Câmara desiste de projeto de lei sobre TV digital


Para marcar posição no processo decisório sobre a implantação da TV digital no país, a Câmara desistiu, pelo menos inicialmente, de apresentar um projeto de lei sobre o tema. Preferiu ficar apenas no debate. O presidente da Casa, Aldo Rebelo, havia anunciado, na semana passada, que os deputados apresentariam um projeto como forma de participar …

Para marcar posição no processo decisório sobre a implantação da TV digital no país, a Câmara desistiu, pelo menos inicialmente, de apresentar um projeto de lei sobre o tema. Preferiu ficar apenas no debate. O presidente da Casa, Aldo Rebelo, havia anunciado, na semana passada, que os deputados apresentariam um projeto como forma de participar do processo de implantação da tecnologia no país. 

Hoje, 24, Rebelo anunciou que a Casa fará uma reunião plenária no próximo dia 8 para discutir o tema. Nessa data, o plenário da Casa estará aberto para que os pesquisadores, representantes da indústria, da sociedade civil e quem mais tiver interesse, possam falar e discutir sobre TV digital.

E, no final de fevereiro, a Câmara irá organizar um debate, talvez com três dias de duração, para discutir o processo de implantação da nova tecnologia e fará uma exposição para que os representantes das universidades e institutos de pesquisa apresentem o resultado de seus estudos dentro do projeto do Sistema Brasileiro de TV digital. Rebelo esteve reunido com um grupo de deputados – Luíza Erundina (PSB-SP), Walter Pinheiro (PT-BA), Miro Teixeira (PDT-RJ), Júlio Semeghini (PSDB-SP) e Jandira Feghali (PCdoB-RJ) — para discutir o posicionamento da Câmara no debate sobre TV digital.

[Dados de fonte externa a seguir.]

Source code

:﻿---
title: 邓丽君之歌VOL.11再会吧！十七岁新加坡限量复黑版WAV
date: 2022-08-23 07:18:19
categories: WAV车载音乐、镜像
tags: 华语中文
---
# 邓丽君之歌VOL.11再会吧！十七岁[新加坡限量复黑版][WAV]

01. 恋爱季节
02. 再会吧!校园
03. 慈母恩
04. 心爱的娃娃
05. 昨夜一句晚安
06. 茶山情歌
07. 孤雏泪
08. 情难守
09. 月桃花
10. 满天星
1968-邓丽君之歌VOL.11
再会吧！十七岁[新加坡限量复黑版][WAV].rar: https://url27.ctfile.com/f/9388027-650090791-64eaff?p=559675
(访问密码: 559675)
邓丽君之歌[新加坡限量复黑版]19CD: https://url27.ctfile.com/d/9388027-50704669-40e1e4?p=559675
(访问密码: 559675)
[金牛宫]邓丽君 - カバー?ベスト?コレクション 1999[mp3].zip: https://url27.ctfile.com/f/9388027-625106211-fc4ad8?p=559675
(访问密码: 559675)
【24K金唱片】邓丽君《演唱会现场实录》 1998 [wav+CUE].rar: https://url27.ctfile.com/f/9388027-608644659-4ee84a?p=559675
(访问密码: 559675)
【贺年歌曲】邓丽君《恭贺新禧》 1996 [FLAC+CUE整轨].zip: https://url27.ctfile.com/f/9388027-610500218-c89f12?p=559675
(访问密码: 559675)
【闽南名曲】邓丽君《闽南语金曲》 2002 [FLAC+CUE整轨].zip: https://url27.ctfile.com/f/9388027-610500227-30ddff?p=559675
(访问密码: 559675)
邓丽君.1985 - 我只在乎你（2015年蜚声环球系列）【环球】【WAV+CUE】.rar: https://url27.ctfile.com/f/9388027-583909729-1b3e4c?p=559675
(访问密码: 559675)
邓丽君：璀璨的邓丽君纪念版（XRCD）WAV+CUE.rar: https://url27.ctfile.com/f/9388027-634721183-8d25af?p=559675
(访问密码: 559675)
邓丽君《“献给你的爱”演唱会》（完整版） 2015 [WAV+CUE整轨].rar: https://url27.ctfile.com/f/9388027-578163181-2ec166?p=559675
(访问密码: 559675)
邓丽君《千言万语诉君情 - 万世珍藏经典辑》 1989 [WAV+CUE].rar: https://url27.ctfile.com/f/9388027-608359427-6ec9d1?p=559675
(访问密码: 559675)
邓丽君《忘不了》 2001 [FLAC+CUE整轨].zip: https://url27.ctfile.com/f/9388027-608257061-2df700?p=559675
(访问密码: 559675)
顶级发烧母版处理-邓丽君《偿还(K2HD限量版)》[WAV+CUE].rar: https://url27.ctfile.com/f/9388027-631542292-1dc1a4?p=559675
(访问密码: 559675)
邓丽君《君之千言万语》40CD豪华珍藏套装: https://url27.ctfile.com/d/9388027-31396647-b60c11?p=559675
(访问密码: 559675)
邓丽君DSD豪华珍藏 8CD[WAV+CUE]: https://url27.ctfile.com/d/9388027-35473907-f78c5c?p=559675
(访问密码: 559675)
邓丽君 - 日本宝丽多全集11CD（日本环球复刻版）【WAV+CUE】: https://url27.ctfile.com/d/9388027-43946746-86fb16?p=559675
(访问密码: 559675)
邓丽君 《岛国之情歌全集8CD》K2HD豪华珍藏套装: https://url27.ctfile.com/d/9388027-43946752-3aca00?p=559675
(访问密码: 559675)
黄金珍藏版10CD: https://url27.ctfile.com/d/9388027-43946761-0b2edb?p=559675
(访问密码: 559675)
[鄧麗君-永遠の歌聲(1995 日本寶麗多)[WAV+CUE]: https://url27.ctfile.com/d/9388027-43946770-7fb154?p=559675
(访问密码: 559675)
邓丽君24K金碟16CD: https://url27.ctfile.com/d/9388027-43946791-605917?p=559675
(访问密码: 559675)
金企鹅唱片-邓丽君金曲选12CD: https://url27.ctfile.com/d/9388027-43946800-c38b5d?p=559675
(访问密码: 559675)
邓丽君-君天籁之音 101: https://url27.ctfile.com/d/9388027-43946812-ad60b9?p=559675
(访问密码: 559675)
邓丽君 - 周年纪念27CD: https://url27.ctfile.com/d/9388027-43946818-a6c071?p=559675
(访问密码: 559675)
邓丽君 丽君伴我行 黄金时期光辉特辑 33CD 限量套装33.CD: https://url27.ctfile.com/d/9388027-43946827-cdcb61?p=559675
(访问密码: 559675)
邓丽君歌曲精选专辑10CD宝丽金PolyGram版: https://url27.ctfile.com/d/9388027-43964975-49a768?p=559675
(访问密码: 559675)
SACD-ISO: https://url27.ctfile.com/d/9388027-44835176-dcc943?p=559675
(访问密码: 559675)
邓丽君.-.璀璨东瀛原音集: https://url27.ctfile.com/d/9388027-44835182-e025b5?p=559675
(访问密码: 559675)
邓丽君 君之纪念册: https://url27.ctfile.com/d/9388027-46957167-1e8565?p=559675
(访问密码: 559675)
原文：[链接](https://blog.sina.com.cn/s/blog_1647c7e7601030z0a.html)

 “O nosso primeiro desafio não é a elaboração de um projeto. O primeiro desafio é trazer para o âmbito da Câmara o conhecimento acumulado e as realizações já produzidas, não apenas pelas universidades, mas pela indústria brasileira, e relacionadas com a TV digital. Com a apropriação desse acúmulo de conhecimento, a Câmara poderá, então, na parte legislativa, oferecer a sua contribuição. A Câmara nada fará em conflito ou em confronto nem com o governo, nem com o setor privado, ela deseja apenas que as decisões de governo e do setor privado sejam as melhores para o Brasil e para a população brasileira”, disse o presidente da Câmara.

Cronograma

Questionado se as iniciativas dos deputados não irão atrasar o cronograma de decisões do governo sobre a TV digital, Rebelo afirmou que a Câmara tem até o desejo que o calendário seja mantido, mas que seja compatibilizado com o interesse da população. O presidente da Câmara ressaltou que é fundamental que a  escolha do padrão que corresponda às necessidades e atenda às particularidades do Brasil.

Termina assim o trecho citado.